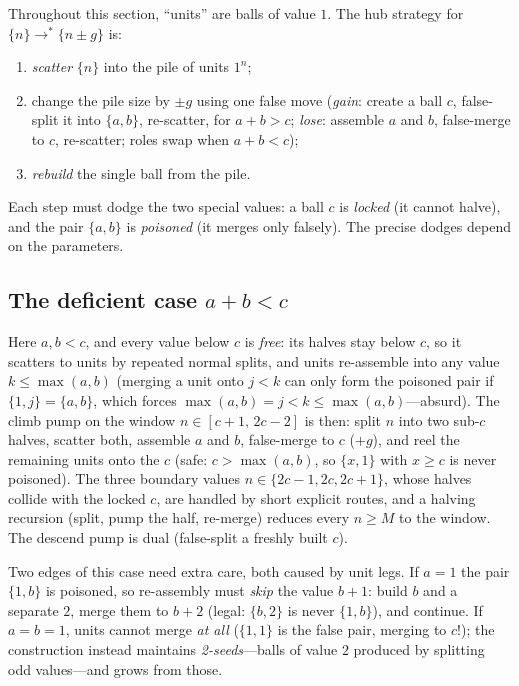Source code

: \documentclass[11pt]{article}
\theoremstyle{definition}
\theoremstyle{remark}
\newcommand{\ms}[1]{\{#1\}}
\newcommand{\reach}{\longrightarrow^{*}}
\begin{document}
Throughout this section, ``units'' are balls of value $1$.  The hub
strategy for $\ms{n}\reach\ms{n\pm g}$ is:
\begin{enumerate}
\item \emph{scatter} $\ms{n}$ into the pile of units $1^{n}$;
\item change the pile size by $\pm g$ using one false move
(\emph{gain}: create a ball $c$, false-split it into $\{a,b\}$, re-scatter,
for $a+b>c$; \emph{lose}: assemble $a$ and $b$, false-merge to $c$,
re-scatter; roles swap when $a+b<c$);
\item \emph{rebuild} the single ball from the pile.
\end{enumerate}
Each step must dodge the two special values: a ball $c$ is \emph{locked}
(it cannot halve), and the pair $\{a,b\}$ is \emph{poisoned} (it merges only
falsely).  The precise dodges depend on the parameters.

\subsection{The deficient case \texorpdfstring{$a+b<c$}{a+b<c}}

Here $a,b<c$, and every value below $c$ is \emph{free}: its halves stay
below $c$, so it scatters to units by repeated normal splits, and units
re-assemble into any value $k\le\max(a,b)$ (merging a unit onto $j<k$
can only form the poisoned pair if $\{1,j\}=\{a,b\}$, which forces
$\max(a,b)=j<k\le \max(a,b)$---absurd).  The climb pump on the window
$n\in[c+1,\,2c-2]$ is then: split $n$ into two sub-$c$ halves, scatter both,
assemble $a$ and $b$, false-merge to $c$ ($+g$), and reel the remaining
units onto the $c$ (safe: $c>\max(a,b)$, so $\{x,1\}$ with $x \geq c$ is
never poisoned).  The three boundary values $n\in\{2c-1,2c,2c+1\}$, whose
halves collide with the locked $c$, are handled by short explicit routes,
and a halving recursion (split, pump the half, re-merge) reduces every
$n\ge M$ to the window.  The descend pump is dual (false-split a freshly
built $c$).

Two edges of this case need extra care, both caused by unit legs.  If
$a=1$ the pair $\{1,b\}$ is poisoned, so re-assembly must \emph{skip} the
value $b+1$: build $b$ and a separate $2$, merge them to $b+2$ (legal:
$\{b,2\}$ is never $\{1,b\}$), and continue.  If $a=b=1$, units cannot merge
\emph{at all} ($\{1,1\}$ is the false pair, merging to $c$!); the
construction instead maintains \emph{2-seeds}---balls of value $2$ produced
by splitting odd values---and grows from those.
\end{document}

Requirement
In the records above, find each line with the word "case" and copy it.

Solution to the problem
\subsection{The deficient case \texorpdfstring{$a+b<c$}{a+b<c}}
Two edges of this case need extra care, both caused by unit legs.  If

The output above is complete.